§ What you will do:
Output the lines of the records below exactly, beginning at their first line and ending at the line with "Golub, G.H. 和"; include no pictures.

*** Records shown ***

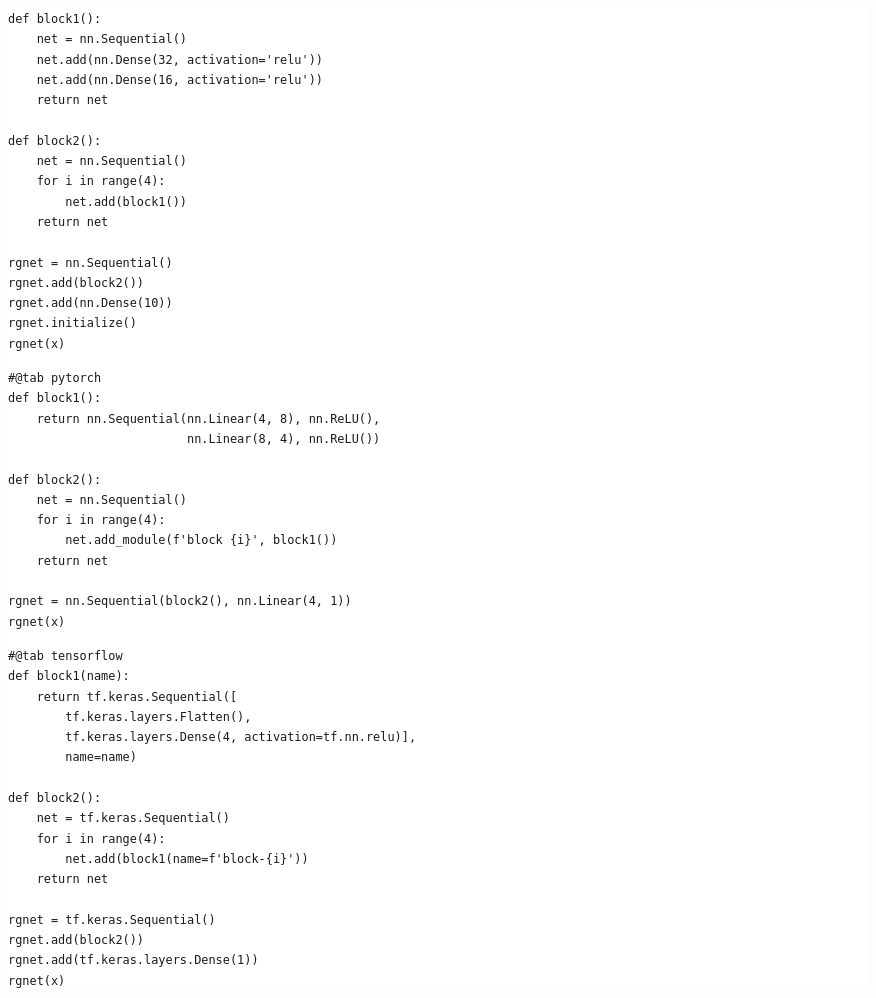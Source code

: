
 ```{.python .input}
def block1():
    net = nn.Sequential()
    net.add(nn.Dense(32, activation='relu'))
    net.add(nn.Dense(16, activation='relu'))
    return net

def block2():
    net = nn.Sequential()
    for i in range(4):
        net.add(block1())
    return net

rgnet = nn.Sequential()
rgnet.add(block2())
rgnet.add(nn.Dense(10))
rgnet.initialize()
rgnet(x)
```

```{.python .input}
#@tab pytorch
def block1():
    return nn.Sequential(nn.Linear(4, 8), nn.ReLU(),
                         nn.Linear(8, 4), nn.ReLU())

def block2():
    net = nn.Sequential()
    for i in range(4):
        net.add_module(f'block {i}', block1())
    return net

rgnet = nn.Sequential(block2(), nn.Linear(4, 1))
rgnet(x)
```

```{.python .input}
#@tab tensorflow
def block1(name):
    return tf.keras.Sequential([
        tf.keras.layers.Flatten(),
        tf.keras.layers.Dense(4, activation=tf.nn.relu)],
        name=name)

def block2():
    net = tf.keras.Sequential()
    for i in range(4):
        net.add(block1(name=f'block-{i}'))
    return net

rgnet = tf.keras.Sequential()
rgnet.add(block2())
rgnet.add(tf.keras.layers.Dense(1))
rgnet(x)
```
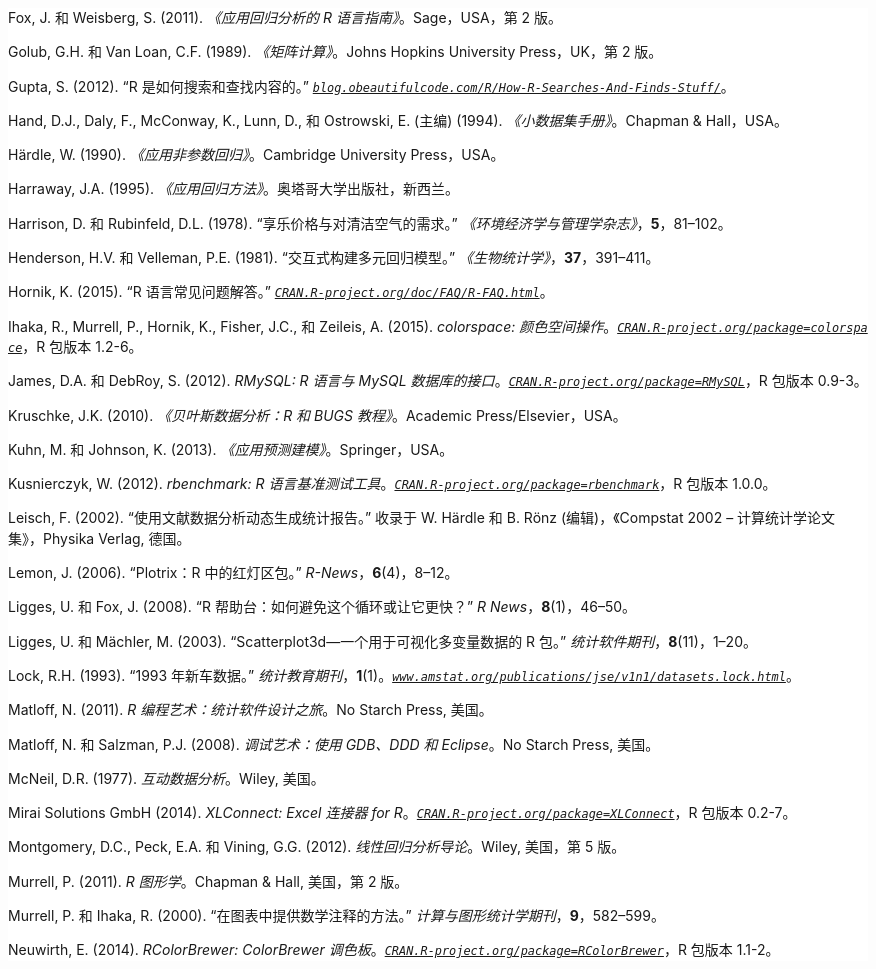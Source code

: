 Fox, J. 和 Weisberg, S. (2011). *《应用回归分析的 R 语言指南》*。Sage，USA，第 2 版。

Golub, G.H. 和 Van Loan, C.F. (1989). *《矩阵计算》*。Johns Hopkins University Press，UK，第 2 版。

Gupta, S. (2012). “R 是如何搜索和查找内容的。” *[`blog.obeautifulcode.com/R/How-R-Searches-And-Finds-Stuff/`](http://blog.obeautifulcode.com/R/How-R-Searches-And-Finds-Stuff/)*。

Hand, D.J., Daly, F., McConway, K., Lunn, D., 和 Ostrowski, E. (主编) (1994). *《小数据集手册》*。Chapman & Hall，USA。

Härdle, W. (1990). *《应用非参数回归》*。Cambridge University Press，USA。

Harraway, J.A. (1995). *《应用回归方法》*。奥塔哥大学出版社，新西兰。

Harrison, D. 和 Rubinfeld, D.L. (1978). “享乐价格与对清洁空气的需求。” *《环境经济学与管理学杂志》*，**5**，81–102。

Henderson, H.V. 和 Velleman, P.E. (1981). “交互式构建多元回归模型。” *《生物统计学》*，**37**，391–411。

Hornik, K. (2015). “R 语言常见问题解答。” *[`CRAN.R-project.org/doc/FAQ/R-FAQ.html`](http://CRAN.R-project.org/doc/FAQ/R-FAQ.html)*。

Ihaka, R., Murrell, P., Hornik, K., Fisher, J.C., 和 Zeileis, A. (2015). *colorspace: 颜色空间操作*。*[`CRAN.R-project.org/package=colorspace`](http://CRAN.R-project.org/package=colorspace)*，R 包版本 1.2-6。

James, D.A. 和 DebRoy, S. (2012). *RMySQL: R 语言与 MySQL 数据库的接口*。*[`CRAN.R-project.org/package=RMySQL`](http://CRAN.R-project.org/package=RMySQL)*，R 包版本 0.9-3。

Kruschke, J.K. (2010). *《贝叶斯数据分析：R 和 BUGS 教程》*。Academic Press/Elsevier，USA。

Kuhn, M. 和 Johnson, K. (2013). *《应用预测建模》*。Springer，USA。

Kusnierczyk, W. (2012). *rbenchmark: R 语言基准测试工具*。*[`CRAN.R-project.org/package=rbenchmark`](http://CRAN.R-project.org/package=rbenchmark)*，R 包版本 1.0.0。

Leisch, F. (2002). “使用文献数据分析动态生成统计报告。” 收录于 W. Härdle 和 B. Rönz (编辑)，《Compstat 2002 – 计算统计学论文集》，Physika Verlag, 德国。

Lemon, J. (2006). “Plotrix：R 中的红灯区包。” *R-News*，**6**(4)，8–12。

Ligges, U. 和 Fox, J. (2008). “R 帮助台：如何避免这个循环或让它更快？” *R News*，**8**(1)，46–50。

Ligges, U. 和 Mächler, M. (2003). “Scatterplot3d—一个用于可视化多变量数据的 R 包。” *统计软件期刊*，**8**(11)，1–20。

Lock, R.H. (1993). “1993 年新车数据。” *统计教育期刊*，**1**(1)。*[`www.amstat.org/publications/jse/v1n1/datasets.lock.html`](http://www.amstat.org/publications/jse/v1n1/datasets.lock.html)*。

Matloff, N. (2011). *R 编程艺术：统计软件设计之旅*。No Starch Press, 美国。

Matloff, N. 和 Salzman, P.J. (2008). *调试艺术：使用 GDB、DDD 和 Eclipse*。No Starch Press, 美国。

McNeil, D.R. (1977). *互动数据分析*。Wiley, 美国。

Mirai Solutions GmbH (2014). *XLConnect: Excel 连接器 for R*。*[`CRAN.R-project.org/package=XLConnect`](http://CRAN.R-project.org/package=XLConnect)*，R 包版本 0.2-7。

Montgomery, D.C., Peck, E.A. 和 Vining, G.G. (2012). *线性回归分析导论*。Wiley, 美国，第 5 版。

Murrell, P. (2011). *R 图形学*。Chapman & Hall, 美国，第 2 版。

Murrell, P. 和 Ihaka, R. (2000). “在图表中提供数学注释的方法。” *计算与图形统计学期刊*，**9**，582–599。

Neuwirth, E. (2014). *RColorBrewer: ColorBrewer 调色板*。*[`CRAN.R-project.org/package=RColorBrewer`](http://CRAN.R-project.org/package=RColorBrewer)*，R 包版本 1.1-2。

*** End of Records shown ***

§ Answer for the task:
Source code

:
 ```{.python .input}
def block1():
    net = nn.Sequential()
    net.add(nn.Dense(32, activation='relu'))
    net.add(nn.Dense(16, activation='relu'))
    return net

def block2():
    net = nn.Sequential()
    for i in range(4):
        net.add(block1())
    return net

rgnet = nn.Sequential()
rgnet.add(block2())
rgnet.add(nn.Dense(10))
rgnet.initialize()
rgnet(x)
```

```{.python .input}
#@tab pytorch
def block1():
    return nn.Sequential(nn.Linear(4, 8), nn.ReLU(),
                         nn.Linear(8, 4), nn.ReLU())

def block2():
    net = nn.Sequential()
    for i in range(4):
        net.add_module(f'block {i}', block1())
    return net

rgnet = nn.Sequential(block2(), nn.Linear(4, 1))
rgnet(x)
```

```{.python .input}
#@tab tensorflow
def block1(name):
    return tf.keras.Sequential([
        tf.keras.layers.Flatten(),
        tf.keras.layers.Dense(4, activation=tf.nn.relu)],
        name=name)

def block2():
    net = tf.keras.Sequential()
    for i in range(4):
        net.add(block1(name=f'block-{i}'))
    return net

rgnet = tf.keras.Sequential()
rgnet.add(block2())
rgnet.add(tf.keras.layers.Dense(1))
rgnet(x)
```
Source code

: Fox, J. 和 Weisberg, S. (2011). *《应用回归分析的 R 语言指南》*。Sage，USA，第 2 版。

Golub, G.H. 和 Van Loan, C.F. (1989). *《矩阵计算》*。Johns Hopkins University Press，UK，第 2 版。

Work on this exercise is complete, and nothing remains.